For the data below, work out how many lines contain the word "Enterprise" and supply only that number.

* * * *

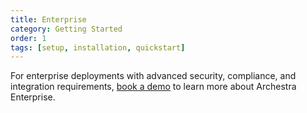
 ```yaml
---
title: Enterprise
category: Getting Started
order: 1
tags: [setup, installation, quickstart]
---
```


For enterprise deployments with advanced security, compliance, and integration requirements, [book a demo](/enterprise-platform) to learn more about Archestra Enterprise.
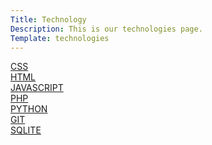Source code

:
 ```yaml
---
Title: Technology
Description: This is our technologies page.
Template: technologies
---
```



<div class="box one-span">
    <a href="technology/css">CSS</a>
</div>

<div class="box two-span">
    <a href="technology/html">HTML</a>
</div>

<div class="box two-span">
    <a href="technology/javascript">JAVASCRIPT</a>
</div>

<div class="box one-span">
    <a href="technology/php">PHP</a>
</div>

<div class="box three-span">
    <a href="technology/python">PYTHON</a>
</div>

<div class="box one-span">
    <a href="technology/git">GIT</a>
</div>

<div class="box two-span wide">
    <a href="technology/sqlite">SQLITE</a>
</div>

* * * *

*Solution for this problem*. 2